* _TASK BRIEF_: Check each line of the listing below for the string "will", then give only the number of lines where it occurs.

————

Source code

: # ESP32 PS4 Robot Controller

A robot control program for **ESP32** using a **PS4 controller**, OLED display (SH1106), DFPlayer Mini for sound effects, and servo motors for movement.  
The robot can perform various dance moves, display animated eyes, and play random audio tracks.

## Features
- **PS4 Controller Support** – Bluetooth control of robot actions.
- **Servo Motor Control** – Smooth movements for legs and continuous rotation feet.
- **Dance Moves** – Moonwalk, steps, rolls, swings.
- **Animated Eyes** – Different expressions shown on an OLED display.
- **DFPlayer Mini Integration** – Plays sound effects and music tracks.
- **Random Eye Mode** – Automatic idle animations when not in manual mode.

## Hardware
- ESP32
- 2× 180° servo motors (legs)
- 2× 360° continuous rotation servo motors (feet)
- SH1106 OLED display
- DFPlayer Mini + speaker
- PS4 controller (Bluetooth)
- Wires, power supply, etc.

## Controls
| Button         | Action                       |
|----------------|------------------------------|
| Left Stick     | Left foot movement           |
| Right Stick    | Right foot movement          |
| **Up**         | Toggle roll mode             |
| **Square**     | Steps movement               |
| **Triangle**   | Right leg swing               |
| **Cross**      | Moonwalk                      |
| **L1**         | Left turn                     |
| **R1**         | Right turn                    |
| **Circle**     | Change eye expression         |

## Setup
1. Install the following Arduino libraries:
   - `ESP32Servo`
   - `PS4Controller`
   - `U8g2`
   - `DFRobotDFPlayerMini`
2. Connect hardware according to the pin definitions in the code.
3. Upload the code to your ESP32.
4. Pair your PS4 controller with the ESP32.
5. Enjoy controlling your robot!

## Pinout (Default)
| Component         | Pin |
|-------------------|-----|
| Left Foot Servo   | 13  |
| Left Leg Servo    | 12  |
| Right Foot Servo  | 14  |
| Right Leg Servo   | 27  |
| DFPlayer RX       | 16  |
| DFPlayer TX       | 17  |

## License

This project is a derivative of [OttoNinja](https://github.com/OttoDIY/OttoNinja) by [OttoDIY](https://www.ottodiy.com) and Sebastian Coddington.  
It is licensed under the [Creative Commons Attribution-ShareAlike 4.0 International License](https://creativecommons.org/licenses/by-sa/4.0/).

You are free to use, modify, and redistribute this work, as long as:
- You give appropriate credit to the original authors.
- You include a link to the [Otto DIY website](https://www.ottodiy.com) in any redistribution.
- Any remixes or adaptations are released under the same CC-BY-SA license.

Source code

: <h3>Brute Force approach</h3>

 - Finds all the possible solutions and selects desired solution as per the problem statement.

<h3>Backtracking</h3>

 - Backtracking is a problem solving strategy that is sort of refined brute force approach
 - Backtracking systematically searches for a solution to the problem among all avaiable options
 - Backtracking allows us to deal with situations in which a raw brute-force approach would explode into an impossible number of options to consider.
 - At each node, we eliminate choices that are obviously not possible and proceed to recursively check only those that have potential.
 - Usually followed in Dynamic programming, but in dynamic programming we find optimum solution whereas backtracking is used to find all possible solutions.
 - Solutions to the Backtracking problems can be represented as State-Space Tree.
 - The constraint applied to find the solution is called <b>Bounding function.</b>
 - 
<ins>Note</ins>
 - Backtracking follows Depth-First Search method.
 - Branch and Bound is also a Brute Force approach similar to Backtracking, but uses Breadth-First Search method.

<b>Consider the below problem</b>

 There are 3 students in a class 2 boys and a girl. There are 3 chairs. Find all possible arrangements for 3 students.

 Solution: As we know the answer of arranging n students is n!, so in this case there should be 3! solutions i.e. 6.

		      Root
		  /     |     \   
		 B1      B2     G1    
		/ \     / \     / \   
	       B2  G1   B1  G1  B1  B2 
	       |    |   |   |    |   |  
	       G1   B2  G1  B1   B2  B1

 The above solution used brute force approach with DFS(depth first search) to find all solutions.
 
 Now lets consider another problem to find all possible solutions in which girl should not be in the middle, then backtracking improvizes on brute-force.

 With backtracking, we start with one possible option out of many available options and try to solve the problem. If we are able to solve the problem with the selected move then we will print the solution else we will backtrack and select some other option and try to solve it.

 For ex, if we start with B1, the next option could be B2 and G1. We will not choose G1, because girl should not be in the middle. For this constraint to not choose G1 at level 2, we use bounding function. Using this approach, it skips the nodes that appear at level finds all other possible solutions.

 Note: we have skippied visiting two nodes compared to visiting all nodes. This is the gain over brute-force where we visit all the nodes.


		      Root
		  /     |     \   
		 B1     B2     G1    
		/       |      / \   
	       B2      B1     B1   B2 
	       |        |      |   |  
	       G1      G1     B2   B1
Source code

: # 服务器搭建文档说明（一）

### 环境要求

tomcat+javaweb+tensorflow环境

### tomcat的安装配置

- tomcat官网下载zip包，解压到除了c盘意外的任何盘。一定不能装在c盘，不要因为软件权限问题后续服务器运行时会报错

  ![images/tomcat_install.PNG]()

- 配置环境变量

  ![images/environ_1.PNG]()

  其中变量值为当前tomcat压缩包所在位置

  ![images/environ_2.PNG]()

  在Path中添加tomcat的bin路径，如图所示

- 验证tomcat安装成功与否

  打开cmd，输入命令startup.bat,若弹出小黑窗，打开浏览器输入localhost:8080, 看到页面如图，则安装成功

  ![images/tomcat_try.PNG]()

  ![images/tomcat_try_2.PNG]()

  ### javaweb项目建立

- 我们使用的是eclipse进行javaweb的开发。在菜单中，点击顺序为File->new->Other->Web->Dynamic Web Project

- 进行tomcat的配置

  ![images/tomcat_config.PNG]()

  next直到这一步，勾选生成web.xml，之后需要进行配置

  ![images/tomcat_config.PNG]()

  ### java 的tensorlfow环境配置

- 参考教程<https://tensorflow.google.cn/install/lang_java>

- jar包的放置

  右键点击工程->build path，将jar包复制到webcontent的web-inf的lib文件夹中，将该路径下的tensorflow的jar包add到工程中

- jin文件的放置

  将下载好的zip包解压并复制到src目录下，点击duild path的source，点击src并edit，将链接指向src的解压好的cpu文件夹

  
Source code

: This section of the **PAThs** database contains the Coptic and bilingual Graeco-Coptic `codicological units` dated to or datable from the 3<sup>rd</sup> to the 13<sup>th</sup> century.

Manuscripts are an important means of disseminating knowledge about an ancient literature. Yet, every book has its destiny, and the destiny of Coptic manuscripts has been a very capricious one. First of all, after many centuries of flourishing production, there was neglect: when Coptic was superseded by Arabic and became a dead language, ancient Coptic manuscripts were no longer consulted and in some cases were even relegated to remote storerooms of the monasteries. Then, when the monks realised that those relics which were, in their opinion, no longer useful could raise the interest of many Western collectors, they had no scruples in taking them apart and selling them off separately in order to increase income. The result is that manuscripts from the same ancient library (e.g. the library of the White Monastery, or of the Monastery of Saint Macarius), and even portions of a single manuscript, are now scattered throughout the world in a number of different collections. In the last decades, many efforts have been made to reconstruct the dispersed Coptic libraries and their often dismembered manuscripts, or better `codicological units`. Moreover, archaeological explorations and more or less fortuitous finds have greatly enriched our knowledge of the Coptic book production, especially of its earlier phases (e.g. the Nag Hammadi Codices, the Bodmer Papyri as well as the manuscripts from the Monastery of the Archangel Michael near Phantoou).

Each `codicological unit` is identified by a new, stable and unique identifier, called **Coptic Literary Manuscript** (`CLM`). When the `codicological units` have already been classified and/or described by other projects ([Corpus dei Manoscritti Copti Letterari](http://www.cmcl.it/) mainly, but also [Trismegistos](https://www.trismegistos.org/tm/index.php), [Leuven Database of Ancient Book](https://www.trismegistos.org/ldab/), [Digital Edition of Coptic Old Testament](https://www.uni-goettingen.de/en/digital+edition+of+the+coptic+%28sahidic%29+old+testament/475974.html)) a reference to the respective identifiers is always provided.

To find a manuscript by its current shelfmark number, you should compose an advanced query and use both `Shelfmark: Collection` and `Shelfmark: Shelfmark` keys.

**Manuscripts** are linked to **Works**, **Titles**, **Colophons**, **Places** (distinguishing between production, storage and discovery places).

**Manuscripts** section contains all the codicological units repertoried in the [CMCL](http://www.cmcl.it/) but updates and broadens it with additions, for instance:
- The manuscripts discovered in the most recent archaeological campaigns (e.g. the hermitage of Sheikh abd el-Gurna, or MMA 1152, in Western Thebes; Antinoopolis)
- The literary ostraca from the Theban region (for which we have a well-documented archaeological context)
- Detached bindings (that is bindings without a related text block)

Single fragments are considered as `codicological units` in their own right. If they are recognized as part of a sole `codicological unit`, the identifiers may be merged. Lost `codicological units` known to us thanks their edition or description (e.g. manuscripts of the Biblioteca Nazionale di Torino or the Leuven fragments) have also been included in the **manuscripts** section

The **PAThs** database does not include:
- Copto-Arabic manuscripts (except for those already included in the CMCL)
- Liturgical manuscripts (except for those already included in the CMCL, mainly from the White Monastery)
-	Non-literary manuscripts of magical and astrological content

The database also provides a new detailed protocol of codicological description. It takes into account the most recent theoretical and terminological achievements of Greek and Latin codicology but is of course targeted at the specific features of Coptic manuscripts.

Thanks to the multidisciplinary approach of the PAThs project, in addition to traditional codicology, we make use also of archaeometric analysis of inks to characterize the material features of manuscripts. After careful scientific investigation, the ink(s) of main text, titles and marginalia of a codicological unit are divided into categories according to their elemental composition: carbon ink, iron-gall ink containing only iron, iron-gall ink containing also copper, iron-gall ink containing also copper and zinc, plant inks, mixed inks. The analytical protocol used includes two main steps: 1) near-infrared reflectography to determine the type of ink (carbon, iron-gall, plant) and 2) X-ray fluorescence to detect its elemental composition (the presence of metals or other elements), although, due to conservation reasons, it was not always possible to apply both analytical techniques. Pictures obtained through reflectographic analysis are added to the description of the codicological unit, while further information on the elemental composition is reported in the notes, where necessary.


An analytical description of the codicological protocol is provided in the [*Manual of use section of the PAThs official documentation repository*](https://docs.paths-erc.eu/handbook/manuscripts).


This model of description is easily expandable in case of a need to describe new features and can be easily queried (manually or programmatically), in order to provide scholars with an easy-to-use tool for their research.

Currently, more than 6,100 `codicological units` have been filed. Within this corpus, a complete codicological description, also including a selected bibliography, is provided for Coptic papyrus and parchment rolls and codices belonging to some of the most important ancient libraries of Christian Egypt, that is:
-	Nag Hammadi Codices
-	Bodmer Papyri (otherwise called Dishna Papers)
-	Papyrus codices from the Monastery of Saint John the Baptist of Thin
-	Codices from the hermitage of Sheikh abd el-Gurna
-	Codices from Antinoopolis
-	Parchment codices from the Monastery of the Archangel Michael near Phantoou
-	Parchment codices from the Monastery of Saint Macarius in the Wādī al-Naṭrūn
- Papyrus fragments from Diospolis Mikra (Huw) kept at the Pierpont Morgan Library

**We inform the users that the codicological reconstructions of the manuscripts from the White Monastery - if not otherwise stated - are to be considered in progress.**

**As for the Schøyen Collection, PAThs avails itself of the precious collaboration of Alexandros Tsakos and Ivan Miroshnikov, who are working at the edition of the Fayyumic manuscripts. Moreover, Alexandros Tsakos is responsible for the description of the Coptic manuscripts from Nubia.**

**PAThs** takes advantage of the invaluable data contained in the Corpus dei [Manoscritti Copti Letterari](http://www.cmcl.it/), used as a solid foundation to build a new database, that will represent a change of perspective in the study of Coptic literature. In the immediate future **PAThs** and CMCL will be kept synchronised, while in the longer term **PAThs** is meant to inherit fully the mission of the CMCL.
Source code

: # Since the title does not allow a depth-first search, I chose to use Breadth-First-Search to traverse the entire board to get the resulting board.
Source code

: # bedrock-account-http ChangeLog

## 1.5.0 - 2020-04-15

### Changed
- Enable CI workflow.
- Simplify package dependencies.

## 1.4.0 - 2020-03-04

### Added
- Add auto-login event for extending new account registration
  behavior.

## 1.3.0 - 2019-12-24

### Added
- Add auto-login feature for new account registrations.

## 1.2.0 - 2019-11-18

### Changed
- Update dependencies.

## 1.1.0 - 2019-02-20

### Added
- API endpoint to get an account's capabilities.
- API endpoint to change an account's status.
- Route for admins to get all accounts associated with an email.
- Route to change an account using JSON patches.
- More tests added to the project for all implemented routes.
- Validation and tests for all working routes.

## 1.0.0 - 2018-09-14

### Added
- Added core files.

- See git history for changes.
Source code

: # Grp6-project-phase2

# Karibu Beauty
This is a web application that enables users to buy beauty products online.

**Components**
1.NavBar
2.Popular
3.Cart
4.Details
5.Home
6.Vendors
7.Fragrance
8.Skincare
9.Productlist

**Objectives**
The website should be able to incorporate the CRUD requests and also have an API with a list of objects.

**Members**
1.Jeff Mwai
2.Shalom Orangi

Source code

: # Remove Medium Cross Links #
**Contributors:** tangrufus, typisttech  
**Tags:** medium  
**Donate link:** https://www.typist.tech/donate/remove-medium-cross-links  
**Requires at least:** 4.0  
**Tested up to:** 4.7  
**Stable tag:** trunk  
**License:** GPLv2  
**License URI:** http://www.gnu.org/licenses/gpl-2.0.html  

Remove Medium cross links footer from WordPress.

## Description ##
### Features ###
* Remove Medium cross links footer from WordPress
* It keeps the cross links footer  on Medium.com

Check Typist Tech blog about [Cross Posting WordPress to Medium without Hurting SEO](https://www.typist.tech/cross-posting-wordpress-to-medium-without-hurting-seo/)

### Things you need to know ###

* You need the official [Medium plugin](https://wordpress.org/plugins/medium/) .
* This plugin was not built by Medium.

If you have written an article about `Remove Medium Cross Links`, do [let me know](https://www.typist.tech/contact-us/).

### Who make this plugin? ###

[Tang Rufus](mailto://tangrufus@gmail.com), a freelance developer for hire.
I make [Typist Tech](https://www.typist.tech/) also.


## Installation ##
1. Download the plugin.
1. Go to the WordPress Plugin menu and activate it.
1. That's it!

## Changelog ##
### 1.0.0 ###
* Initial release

————

* _YOUR SOLUTION_: 3